Following the release of the Justice Department inspector general’s report on the origins and management of the Trump-Russia investigation, Attorney General William Barr went into full Oceania war-is-peace mode to erase truth in order to protect and soothe his dear leader, Donald Trump. Moments after the report appeared—it concludes the FBI had been right to open an investigation of interactions between Trump associates and Russia in 2016, as Moscow was attacking the US election to help Trump win the White House—Barr challenged the findings. He declared that he knew better than the IG and that the FBI had launched the probe “on the thinnest of suspicions that, in my view, were insufficient to justify the steps taken.” Barr noted that his own hand-picked federal prosecutor, John Durham, would be conducting a separate review and have the final word. And the next day, Barr continued his brazen campaign of disinformation. In an interview with NBC News, he called the FBI investigation “completely baseless.” Barr depicted the probe as a “danger” to civil liberties and the American political system. He was twisting up into down.

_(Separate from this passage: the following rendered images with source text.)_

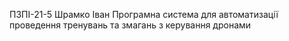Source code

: ПЗПІ-21-5
Шрамко Іван
Програмна система для автоматизації проведення тренувань та змагань з керування дронами
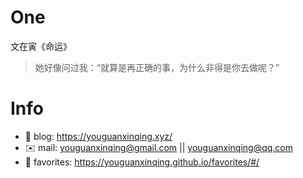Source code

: 
# One 
 
  
文在寅《命运》 
 
>她好像问过我：“就算是再正确的事，为什么非得是你去做呢？”        
 

# Info

- 📝 blog: https://youguanxinqing.xyz/
- ✉️  mail: youguanxinqing@gmail.com || youguanxinqing@qq.com
- 📙 favorites: https://youguanxinqing.github.io/favorites/#/
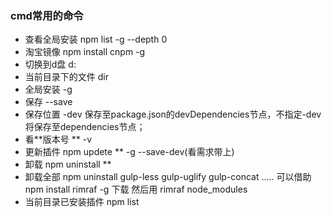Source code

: ### cmd常用的命令

- 查看全局安装 npm list -g --depth 0 
- 淘宝镜像 npm install cnpm -g 
- 切换到d盘  d:
- 当前目录下的文件 dir 
- 全局安装 -g
- 保存 --save 
- 保存位置 -dev 保存至package.json的devDependencies节点，不指定-dev将保存至dependencies节点；
- 看**版本号  ** -v
- 更新插件 npm updete ** -g --save-dev(看需求带上)
- 卸载 npm uninstall ** 
- 卸载全部 npm uninstall gulp-less gulp-uglify gulp-concat .....
可以借助 npm install rimraf -g 下载 然后用 rimraf node_modules 
- 当前目录已安装插件 npm list 


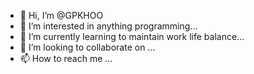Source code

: - 👋 Hi, I’m @GPKHOO
- 👀 I’m interested in anything programming...
- 🌱 I’m currently learning to maintain work life balance...
- 💞️ I’m looking to collaborate on ...
- 📫 How to reach me ...

<!---
GPKHOO/GPKHOO is a ✨ special ✨ repository because its `README.md` (this file) appears on your GitHub profile.
You can click the Preview link to take a look at your changes.
--->

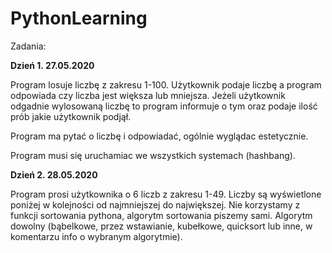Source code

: # PythonLearning

Zadania:

**Dzień 1. 27.05.2020**

Program losuje liczbę z zakresu 1-100. Użytkownik podaje liczbę a program odpowiada czy liczba jest większa lub mniejsza. Jeżeli użytkownik odgadnie wylosowaną liczbę to program informuje o tym oraz podaje ilość prób jakie użytkownik podjął.

Program ma pytać o liczbę i odpowiadać, ogólnie wyglądac estetycznie.

Program musi się uruchamiac we wszystkich systemach (hashbang).

**Dzień 2. 28.05.2020**

Program prosi użytkownika o 6 liczb z zakresu 1-49. Liczby są wyświetlone poniżej w kolejności od najmniejszej do największej. Nie korzystamy z funkcji sortowania pythona, algorytm sortowania piszemy sami. Algorytm dowolny (bąbelkowe, przez wstawianie, kubełkowe, quicksort lub inne, w komentarzu info o wybranym algorytmie).
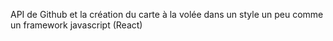 API de Github et la création du carte à la volée dans un style un peu comme un framework javascript (React)
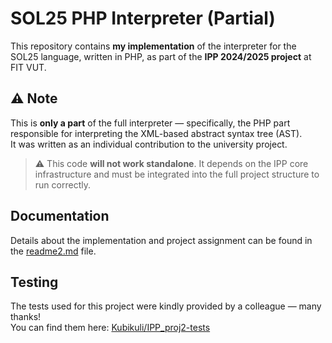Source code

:# SOL25 PHP Interpreter (Partial)

This repository contains **my implementation** of the interpreter for the SOL25 language, written in PHP, as part of the **IPP 2024/2025 project** at FIT VUT.


## ⚠️ Note

This is **only a part** of the full interpreter — specifically, the PHP part responsible for interpreting the XML-based abstract syntax tree (AST).  
It was written as an individual contribution to the university project.

> ⚠️ This code **will not work standalone**. It depends on the IPP core infrastructure and must be integrated into the full project structure to run correctly.

## Documentation

Details about the implementation and project assignment can be found in the [readme2.md](readme2.md) file.

## Testing

The tests used for this project were kindly provided by a colleague — many thanks!  
You can find them here: [Kubikuli/IPP_proj2-tests](https://github.com/Kubikuli/IPP_proj2-tests)
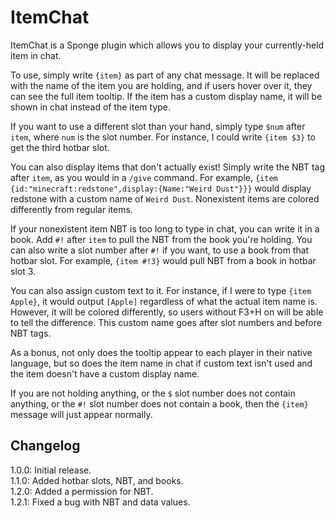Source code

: # ItemChat

ItemChat is a Sponge plugin which allows you to display your currently-held item in chat.

To use, simply write `{item}` as part of any chat message. It will be replaced with the name of the item you are holding, and if users hover over it, they can see the full item tooltip. If the item has a custom display name, it will be shown in chat instead of the item type.

If you want to use a different slot than your hand, simply type `$num` after `item`, where `num` is the slot number. For instance, I could write `{item $3}` to get the third hotbar slot.

You can also display items that don't actually exist! Simply write the NBT tag after `item`, as you would in a `/give` command. For example,  `{item {id:"minecraft:redstone",display:{Name:"Weird Dust"}}}` would display redstone with a custom name of `Weird Dust`. Nonexistent items are colored differently from regular items.

If your nonexistent item NBT is too long to type in chat, you can write it in a book. Add `#!` after `item` to pull the NBT from the book you're holding. You can also write a slot number after `#!` if you want, to use a book from that hotbar slot. For example, `{item #!3}` would pull NBT from a book in hotbar slot 3.

You can also assign custom text to it. For instance, if I were to type `{item Apple}`, it would output `[Apple]` regardless of what the actual item name is. However, it will be colored differently, so users without F3+H on will be able to tell the difference. This custom name goes after slot numbers and before NBT tags.

As a bonus, not only does the tooltip appear to each player in their native language, but so does the item name in chat if custom text isn't used and the item doesn't have a custom display name.

If you are not holding anything, or the `$` slot number does not contain anything, or the `#!` slot number does not contain a book, then the `{item}` message will just appear normally.

## Changelog

1.0.0: Initial release.  
1.1.0: Added hotbar slots, NBT, and books.  
1.2.0: Added a permission for NBT.  
1.2.1: Fixed a bug with NBT and data values.
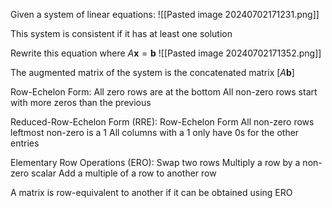 Given a system of linear equations:
![[Pasted image 20240702171231.png]]

This system is consistent if it has at least one solution

Rewrite this equation where $A \mathbf x = \mathbf b$
![[Pasted image 20240702171352.png]]

The augmented matrix of the system is the concatenated matrix $[A \mathbf b]$

Row-Echelon Form:
	All zero rows are at the bottom
	All non-zero rows start with more zeros than the previous

Reduced-Row-Echelon Form (RRE):
	Row-Echelon Form
	All non-zero rows leftmost non-zero is a 1
	All columns with a 1 only have 0s for the other entries

Elementary Row Operations (ERO):
	Swap two rows
	Multiply a row by a non-zero scalar
	Add a multiple of a row to another row

A matrix is row-equivalent to another if it can be obtained using ERO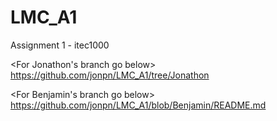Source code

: # LMC_A1
Assignment 1 - itec1000

<For Jonathon's branch go below>
https://github.com/jonpn/LMC_A1/tree/Jonathon

<For Benjamin's branch go below>
https://github.com/jonpn/LMC_A1/blob/Benjamin/README.md
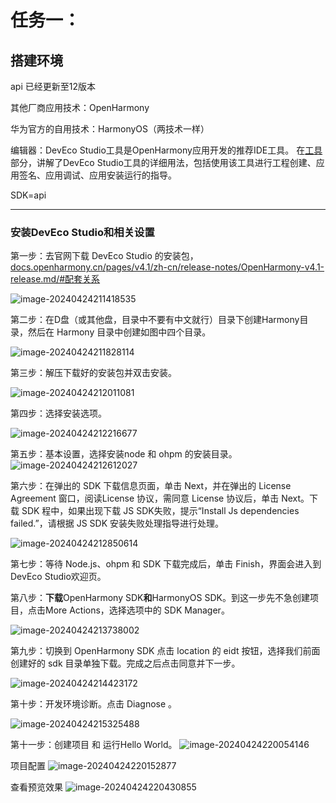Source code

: # 任务一：

## 搭建环境

api 已经更新至12版本

其他厂商应用技术：OpenHarmony

华为官方的自用技术：HarmonyOS（两技术一样）

编辑器：DevEco Studio工具是OpenHarmony应用开发的推荐IDE工具。 在[工具](https://developer.harmonyos.com/cn/docs/documentation/doc-guides/ohos-deveco-studio-overview-0000001263280421)部分，讲解了DevEco Studio工具的详细用法，包括使用该工具进行工程创建、应用签名、应用调试、应用安装运行的指导。

SDK=api

---

### 安装DevEco Studio和相关设置

第一步：去官网下载 DevEco Studio 的安装包，[docs.openharmony.cn/pages/v4.1/zh-cn/release-notes/OpenHarmony-v4.1-release.md/#配套关系](https://docs.openharmony.cn/pages/v4.1/zh-cn/release-notes/OpenHarmony-v4.1-release.md/#配套关系)

![image-20240424211418535](C:\Users\33677\AppData\Roaming\Typora\typora-user-images\image-20240424211418535.png)

第二步：在D盘（或其他盘，目录中不要有中文就行）目录下创建Harmony目录，然后在 Harmony 目录中创建如图中四个目录。

![image-20240424211828114](C:\Users\33677\AppData\Roaming\Typora\typora-user-images\image-20240424211828114.png)

第三步：解压下载好的安装包并双击安装。

![image-20240424212011081](C:\Users\33677\AppData\Roaming\Typora\typora-user-images\image-20240424212011081.png)

第四步：选择安装选项。

![image-20240424212216677](C:\Users\33677\AppData\Roaming\Typora\typora-user-images\image-20240424212216677.png)

第五步：基本设置，选择安装node 和 ohpm 的安装目录。
![image-20240424212612027](C:\Users\33677\AppData\Roaming\Typora\typora-user-images\image-20240424212612027.png)

第六步：在弹出的 SDK 下载信息⻚⾯，单击 Next，并在弹出的 License Agreement 窗⼝，阅读License 协议，需同意 License 协议后，单击 Next。下载 SDK 程中，如果出现下载 JS SDK失败，提示“Install Js dependencies failed.”，请根据 JS SDK 安装失败处理指导进⾏处理。

![image-20240424212850614](C:\Users\33677\AppData\Roaming\Typora\typora-user-images\image-20240424212850614.png)

第七步：等待 Node.js、ohpm 和 SDK 下载完成后，单击 Finish，界⾯会进⼊到 DevEco Studio欢迎⻚。

第八步：**下载**OpenHarmony SDK**和**HarmonyOS SDK。到这一步先不急创建项目，点击More Actions，选择选项中的 SDK Manager。

![image-20240424213738002](C:\Users\33677\AppData\Roaming\Typora\typora-user-images\image-20240424213738002.png)

第九步：切换到 OpenHarmony SDK 点击 location 的 eidt 按钮，选择我们前面创建好的 sdk 目录单独下载。完成之后点击同意并下一步。

![image-20240424214423172](C:\Users\33677\AppData\Roaming\Typora\typora-user-images\image-20240424214423172.png)

第十步：开发环境诊断。点击 Diagnose 。

![image-20240424215325488](C:\Users\33677\AppData\Roaming\Typora\typora-user-images\image-20240424215325488.png)

第十一步：创建项目 和 运行Hello World。
![image-20240424220054146](C:\Users\33677\AppData\Roaming\Typora\typora-user-images\image-20240424220054146.png)

项目配置
![image-20240424220152877](C:\Users\33677\AppData\Roaming\Typora\typora-user-images\image-20240424220152877.png)

查看预览效果
![image-20240424220430855](C:\Users\33677\AppData\Roaming\Typora\typora-user-images\image-20240424220430855.png)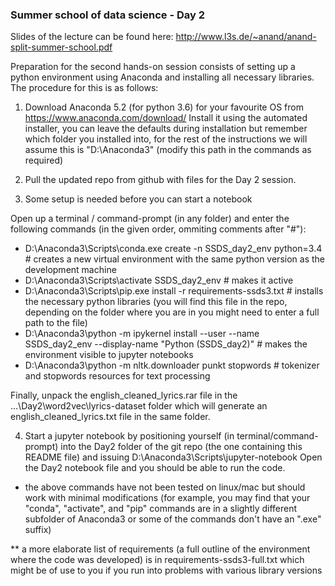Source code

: ### Summer school of data science - Day 2

Slides of the lecture can be found here: http://www.l3s.de/~anand/anand-split-summer-school.pdf

Preparation for the second hands-on session consists of setting up a python environment
using Anaconda and installing all necessary libraries. The procedure for this is as follows:

1. Download Anaconda 5.2 (for python 3.6) for your favourite OS from https://www.anaconda.com/download/ 
Install it using the automated installer, you can leave the defaults during installation but remember which folder you
installed into, for the rest of the instructions we will assume this is "D:\Anaconda3" (modify this path in the commands as required)

2. Pull the updated repo from github with files for the Day 2 session.

3. Some setup is needed before you can start a notebook
 
Open up a terminal / command-prompt (in any folder) and enter the following commands (in the given order, ommiting comments after "#"):

- D:\Anaconda3\Scripts\conda.exe create -n SSDS_day2_env python=3.4 # creates a new virtual environment with the same python version as the development machine
- D:\Anaconda3\Scripts\activate SSDS_day2_env # makes it active
- D:\Anaconda3\Scripts\pip.exe install -r requirements-ssds3.txt # installs the necessary python libraries (you will find this file in the repo, depending on the folder where you are in you might need to enter a full path to the file)
- D:\Anaconda3\python -m ipykernel install --user --name SSDS_day2_env --display-name "Python (SSDS_day2)" # makes the environment visible to jupyter notebooks
- D:\Anaconda3\python -m nltk.downloader punkt stopwords # tokenizer and stopwords resources for text processing

Finally, unpack the english_cleaned_lyrics.rar file in the ...\Day2\word2vec\lyrics-dataset folder which will generate 
an english_cleaned_lyrics.txt file in the same folder.

4. Start a jupyter notebook by positioning yourself (in terminal/command-prompt) into the 
   Day2 folder of the git repo (the one containing this README file) and issuing
   D:\Anaconda3\Scripts\jupyter-notebook
   Open the Day2 notebook file and you should be able to run the code.
      

* the above commands have not been tested on linux/mac but should work with minimal modifications (for example, you may find
  that your "conda", "activate", and "pip" commands are in a slightly different subfolder of Anaconda3 or some of the commands
  don't have an ".exe" suffix)

** a more elaborate list of requirements (a full outline of the environment where the code was developed) is in requirements-ssds3-full.txt
   which might be of use to you if you run into problems with various library versions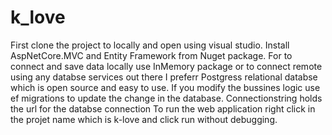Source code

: # k_love
First clone the project to locally and open using visual studio. 
Install AspNetCore.MVC and Entity Framework from Nuget package.
For to connect and save data locally use InMemory package or to connect remote using any databse services out there
I preferr Postgress relational databse which is open source and easy to use.
If you modify the bussines logic use ef migrations to update the change in the database.
Connectionstring  holds the url for the databse connection
To run the web application right click in the projet name which is k-love and click run without debugging.
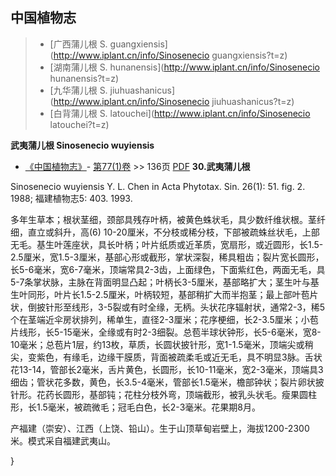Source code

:

## 中国植物志

> * [广西蒲儿根  S.  guangxiensis](http://www.iplant.cn/info/Sinosenecio guangxiensis?t=z)
> * [湖南蒲儿根  S.  hunanensis](http://www.iplant.cn/info/Sinosenecio hunanensis?t=z)
> * [九华蒲儿根  S.  jiuhuashanicus](http://www.iplant.cn/info/Sinosenecio jiuhuashanicus?t=z)
> * [白背蒲儿根  S.  latouchei](http://www.iplant.cn/info/Sinosenecio latouchei?t=z)

**武夷蒲儿根 Sinosenecio wuyiensis**

* [《中国植物志》](http://www.iplant.cn/frps)- [第77(1)卷](http://www.iplant.cn/frps/vol/77(1)) >> 136页 [PDF](http://www.iplant.cn/frps/pdf/77(1)/136.PDF)
**30.武夷蒲儿根**

Sinosenecio wuyiensis Y. L. Chen in Acta Phytotax. Sin. 26(1): 51. fig. 2. 1988; 福建植物志5: 403. 1993.

多年生草本；根状茎细，颈部具残存叶柄，被黄色蛛状毛，具少数纤维状根。茎纤细，直立或斜升，高(6) 10-20厘米，不分枝或稀分枝，下部被疏蛛丝状毛，上部无毛。基生叶莲座状，具长叶柄；叶片纸质或近革质，宽扇形，或近圆形，长1.5-2.5厘米，宽1.5-3厘米，基部心形或截形，掌状深裂，稀具粗齿；裂片宽长圆形，长5-6毫米，宽6-7毫米，顶端常具2-3齿，上面绿色，下面紫红色，两面无毛，具5-7条掌状脉，主脉在背面明显凸起；叶柄长3-5厘米，基部略扩大；茎生叶与基生叶同形，叶片长1.5-2.5厘米，叶柄较短，基部稍扩大而半抱茎；最上部叶苞片状，倒披针形至线形，3-5裂或有时全缘，无柄。头状花序辐射状，通常2-3，稀5个在茎端近伞房状排列，稀单生，直径2-3厘米；花序梗细，长2-3.5厘米；小苞片线形，长5-15毫米，全缘或有时2-3细裂。总苞半球状钟形，长5-6毫米，宽8-10毫米；总苞片1层，约13枚，草质，长圆状披针形，宽1-1.5毫米，顶端尖或稍尖，变紫色，有缘毛，边缘干膜质，背面被疏柔毛或近无毛，具不明显3脉。舌状花13-14，管部长2毫米，舌片黄色，长圆形，长10-11毫米，宽2-3毫米，顶端具3细齿；管状花多数，黄色，长3.5-4毫米，管部长1.5毫米，檐部钟状；裂片卵状披针形。花药长圆形，基部钝；花柱分枝外弯，顶端截形，被乳头状毛。瘦果圆柱形，长1.5毫米，被疏微毛；冠毛白色，长2-3毫米。花果期8月。

产福建（崇安）、江西（上饶、铅山）。生于山顶草甸岩壁上，海拔1200-2300米。模式采自福建武夷山。

}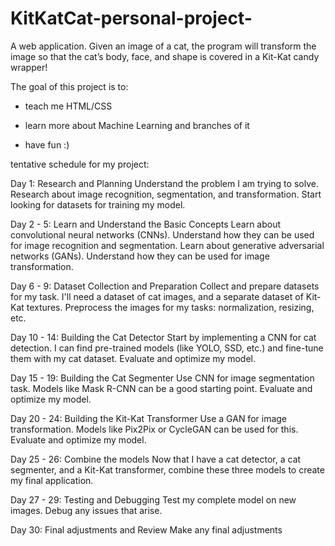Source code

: # KitKatCat-personal-project-
A web application. Given an image of a cat, the program will transform the image so that the cat’s body, face, and shape is covered in a Kit-Kat candy wrapper!

The goal of this project is to: 

- teach me HTML/CSS

- learn more about Machine Learning and branches of it

- have fun :)



tentative schedule for my project:

Day 1: Research and Planning
Understand the problem I am trying to solve.
Research about image recognition, segmentation, and transformation.
Start looking for datasets for training my model.

Day 2 - 5: Learn and Understand the Basic Concepts
Learn about convolutional neural networks (CNNs). Understand how they can be used for image recognition and segmentation.
Learn about generative adversarial networks (GANs). Understand how they can be used for image transformation.

Day 6 - 9: Dataset Collection and Preparation
Collect and prepare datasets for my task.
I'll need a dataset of cat images, and a separate dataset of Kit-Kat textures.
Preprocess the images for my tasks: normalization, resizing, etc.

Day 10 - 14: Building the Cat Detector
Start by implementing a CNN for cat detection. I can find pre-trained models (like YOLO, SSD, etc.) and fine-tune them with my cat dataset.
Evaluate and optimize my model.

Day 15 - 19: Building the Cat Segmenter
Use CNN for image segmentation task. Models like Mask R-CNN can be a good starting point.
Evaluate and optimize my model.

Day 20 - 24: Building the Kit-Kat Transformer
Use a GAN for image transformation. Models like Pix2Pix or CycleGAN can be used for this.
Evaluate and optimize my model.

Day 25 - 26: Combine the models
Now that I have a cat detector, a cat segmenter, and a Kit-Kat transformer, combine these three models to create my final application.

Day 27 - 29: Testing and Debugging
Test my complete model on new images. Debug any issues that arise.

Day 30: Final adjustments and Review
Make any final adjustments
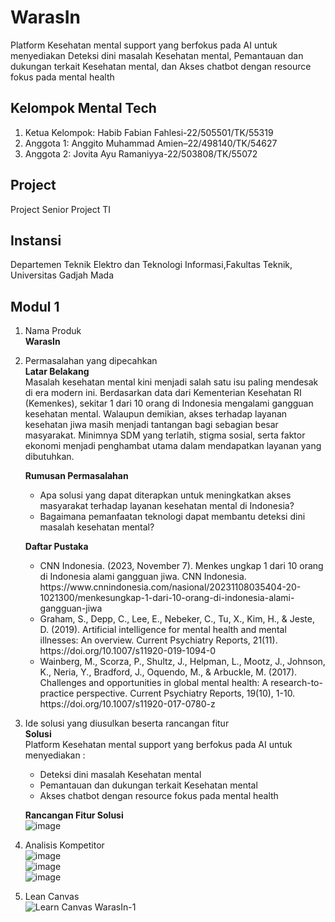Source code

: # WarasIn
Platform Kesehatan mental support yang berfokus pada AI untuk menyediakan Deteksi dini masalah Kesehatan mental, Pemantauan dan dukungan terkait Kesehatan mental, dan Akses chatbot dengan resource fokus pada mental health

## Kelompok Mental Tech
1. Ketua Kelompok: Habib Fabian Fahlesi-22/505501/TK/55319
2. Anggota 1: Anggito Muhammad Amien–22/498140/TK/54627
3. Anggota 2: Jovita Ayu Ramaniyya-22/503808/TK/55072

## Project
Project Senior Project TI

## Instansi 
Departemen Teknik Elektro dan Teknologi Informasi,Fakultas Teknik, Universitas Gadjah Mada

## Modul 1
1. Nama Produk
   <br/><b>WarasIn</b>
2. Permasalahan yang dipecahkan
   <br/><b>Latar Belakang</b>
   <br/>Masalah kesehatan mental kini menjadi salah satu isu paling mendesak di era modern ini. Berdasarkan data dari Kementerian Kesehatan RI (Kemenkes), sekitar 1 dari 10 orang di Indonesia mengalami gangguan kesehatan mental. Walaupun demikian, akses terhadap layanan kesehatan jiwa masih menjadi tantangan bagi sebagian besar masyarakat. Minimnya SDM yang terlatih, stigma sosial, serta faktor ekonomi menjadi penghambat utama dalam mendapatkan layanan yang dibutuhkan.</a>
   
   <b>Rumusan Permasalahan</b><br/>
      <ul>
      <li>Apa solusi yang dapat diterapkan untuk meningkatkan akses masyarakat terhadap layanan kesehatan mental di Indonesia?</li>
      <li>Bagaimana pemanfaatan teknologi dapat membantu deteksi dini masalah kesehatan mental?</li>
      </ul>
      
   <b>Daftar Pustaka</b>
   <br/>
   <ul>
      <li>CNN Indonesia. (2023, November 7). Menkes ungkap 1 dari 10 orang di Indonesia alami gangguan jiwa. CNN Indonesia. https://www.cnnindonesia.com/nasional/20231108035404-20-1021300/menkesungkap-1-dari-10-orang-di-indonesia-alami-gangguan-jiwa
      </li>
      <li>Graham, S., Depp, C., Lee, E., Nebeker, C., Tu, X., Kim, H., & Jeste, D. (2019). Artificial intelligence for mental health and mental illnesses: An overview. Current Psychiatry Reports, 21(11). https://doi.org/10.1007/s11920-019-1094-0 </li>
      <li>Wainberg, M., Scorza, P., Shultz, J., Helpman, L., Mootz, J., Johnson, K., Neria, Y., Bradford, J., Oquendo, M., & Arbuckle, M. (2017). Challenges and opportunities in global mental health: A research-to-practice perspective. Current Psychiatry Reports, 19(10), 1-10. https://doi.org/10.1007/s11920-017-0780-z </li></ul>
      
3. Ide solusi yang diusulkan beserta rancangan fitur
   <br/><b>Solusi</b>
   <br/>Platform Kesehatan mental support yang berfokus pada AI untuk menyediakan :
   <ul>
   <li>Deteksi dini masalah Kesehatan mental</li>
   <li>Pemantauan dan dukungan terkait Kesehatan mental</li>
   <li>Akses chatbot dengan resource fokus pada mental health</li>
   </ul>

   <b>Rancangan Fitur Solusi</b><br/>
   ![image](https://github.com/user-attachments/assets/4a3a6593-eb9d-4241-a86f-d5acf1e4207c)

4. Analisis Kompetitor
   <br/>![image](https://github.com/user-attachments/assets/1a4131e3-b3b9-4de4-adb1-478922fced8a)
   <br/>![image](https://github.com/user-attachments/assets/6e1211a5-c9af-4bd8-9686-fe7e432302ec)
   <br/>![image](https://github.com/user-attachments/assets/08fb0f47-fe19-43c0-babd-94d2d70dd4fe)
5. Lean Canvas
   <br/>![Learn Canvas WarasIn-1](https://github.com/user-attachments/assets/82875563-bb83-4469-b44c-2a709d74f17e)



   

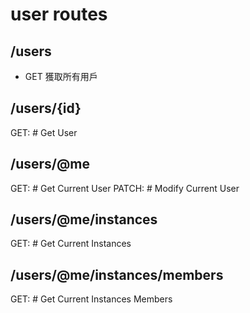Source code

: # user routes

## /users

- GET
  獲取所有用戶

## /users/{id}

  GET: # Get User

## /users/@me

  GET: # Get Current User
  PATCH: # Modify Current User

## /users/@me/instances

  GET: # Get Current Instances

## /users/@me/instances/members

  GET: # Get Current Instances Members
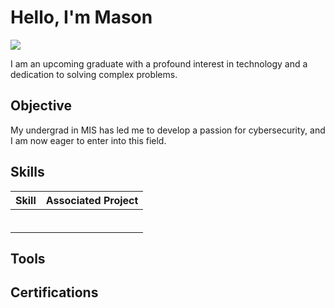 # Hello, I'm Mason
<a href="https://linkedin.com/in/mason-mikesch/"><img src="https://img.shields.io/badge/-LinkedIn-0072b1?&style=for-the-badge&logo=linkedin&logoColor=white" /></a>

I am an upcoming graduate with a profound interest in technology and a dedication to solving complex problems.

## Objective

My undergrad in MIS has led me to develop a passion for cybersecurity, and I am now eager to enter into this field.

## Skills

| Skill                                         | Associated Project         |
|-----------------------------------------------|----------------------------|
|        ||
|  | |
|      | |
|       | |
|                   | |
|  | |

## Tools


## Certifications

The IG report does detail numerous errors FBI officials and agents committed regarding one surveillance warrant used in the investigation. But the 476-page report repeatedly shows that the FBI engaged in careful deliberation to determine there was cause for the probe. FBI counterintelligence officials had initiated the investigation after obtaining information from Australia in late July 2016 noting that George Papadopoulos, a Trump campaign foreign policy adviser, had told an Aussie diplomat months earlier that Russia had dirt on Hillary Clinton that it could anonymously release to help Trump’s campaign.
The FBI received this report after Democratic National Committee emails stolen by hackers had been released by WikiLeaks to hurt Clinton at the start of the Democrats’ convention and it had become clear to the bureau that Moscow was behind this. Determining if there were contacts between a Trump campaign adviser and Russia—as Russia was assaulting an American election—was a matter the FBI justifiably believed deserved investigation. “We interviewed all of the senior FBI officials who participated in these discussions about their reactions to the [Australian] information and assessments of it as predication for Crossfire Hurricane [the FBI’s name for the investigation],” the report says. “Each of these officials told us the information warranted opening a counterintelligence investigation.” According to the IG, Bill Priestap, then the assistant director of the bureau’s counterintelligence division, “told us that the combination of the [Australian] information and the FBI’s ongoing cyber intrusion investigation of the DNC hacks created a counterintelligence concern that the FBI was ‘obligated’ to investigate.”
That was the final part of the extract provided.